#### WORK ORDER
Give a verbatim copy of the data, leaving the pictures out.
########################################
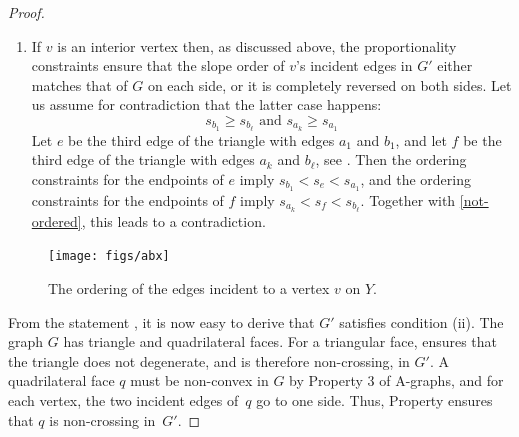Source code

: \begin{proof}
\begin{enumerate}
\begin{enumerate}
\item If $v$ is an interior vertex then,
  as discussed above, the proportionality constraints ensure that the
  slope order of $v$'s incident edges in $G'$ either matches that of
  $G$ on each side, or it is completely reversed on both sides.
  Let us assume for contradiction that the latter case happens:
  \begin{equation}
    \label{eq:not-ordered}
    s_{b_1}\ge s_{b_\ell}
    \text{ and }
    s_{a_k}\ge s_{a_1}
  \end{equation}
  Let $e$ be the third edge of the triangle with edges $a_1$ and
  $b_1$, and let $f$ be the third edge of the triangle with edges
  $a_k$ and $b_\ell$, see .
			Then the ordering constraints for the endpoints of $e$ imply
			\begin{math}
			s_{b_1}<s_e<s_{a_1}
			\end{math},
			and the ordering constraints for the endpoints of $f$ imply
			\begin{math}
			s_{a_k}<s_f<s_{b_\ell}
			\end{math}.
			Together with \eqref{not-ordered}, this leads to a contradiction.
		\end{enumerate}
\end{enumerate}

\begin{figure}
  \centering
  {\texttt{[image: figs/abx]}}
  \caption{The ordering of the edges incident to a vertex $v$ on $Y$.}
\end{figure}


From the statement \thetag{$*$}, it is now easy to derive that
$G'$ satisfies condition (ii).
The graph $G$ has triangle and quadrilateral faces.
%
For a triangular face, \thetag{$*$} ensures that the triangle does not
degenerate, and is therefore non-crossing, in $G'$.
A quadrilateral face $q$ must be non-convex in $G$ by Property 3 of
A-graphs, and for each vertex, the two incident edges of~$q$ go to one
side. Thus, Property \thetag{$*$} ensures that $q$ is non-crossing in~$G'$.





\end{proof}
########################################
#### EXPECTED ANSWER
Source code

: \begin{proof}
\begin{enumerate}
\begin{enumerate}
\item If $v$ is an interior vertex then,
  as discussed above, the proportionality constraints ensure that the
  slope order of $v$'s incident edges in $G'$ either matches that of
  $G$ on each side, or it is completely reversed on both sides.
  Let us assume for contradiction that the latter case happens:
  \begin{equation}
    \label{eq:not-ordered}
    s_{b_1}\ge s_{b_\ell}
    \text{ and }
    s_{a_k}\ge s_{a_1}
  \end{equation}
  Let $e$ be the third edge of the triangle with edges $a_1$ and
  $b_1$, and let $f$ be the third edge of the triangle with edges
  $a_k$ and $b_\ell$, see .
			Then the ordering constraints for the endpoints of $e$ imply
			\begin{math}
			s_{b_1}<s_e<s_{a_1}
			\end{math},
			and the ordering constraints for the endpoints of $f$ imply
			\begin{math}
			s_{a_k}<s_f<s_{b_\ell}
			\end{math}.
			Together with \eqref{not-ordered}, this leads to a contradiction.
		\end{enumerate}
\end{enumerate}

\begin{figure}
  \centering
  {\texttt{[image: figs/abx]}}
  \caption{The ordering of the edges incident to a vertex $v$ on $Y$.}
\end{figure}


From the statement \thetag{$*$}, it is now easy to derive that
$G'$ satisfies condition (ii).
The graph $G$ has triangle and quadrilateral faces.
%
For a triangular face, \thetag{$*$} ensures that the triangle does not
degenerate, and is therefore non-crossing, in $G'$.
A quadrilateral face $q$ must be non-convex in $G$ by Property 3 of
A-graphs, and for each vertex, the two incident edges of~$q$ go to one
side. Thus, Property \thetag{$*$} ensures that $q$ is non-crossing in~$G'$.





\end{proof}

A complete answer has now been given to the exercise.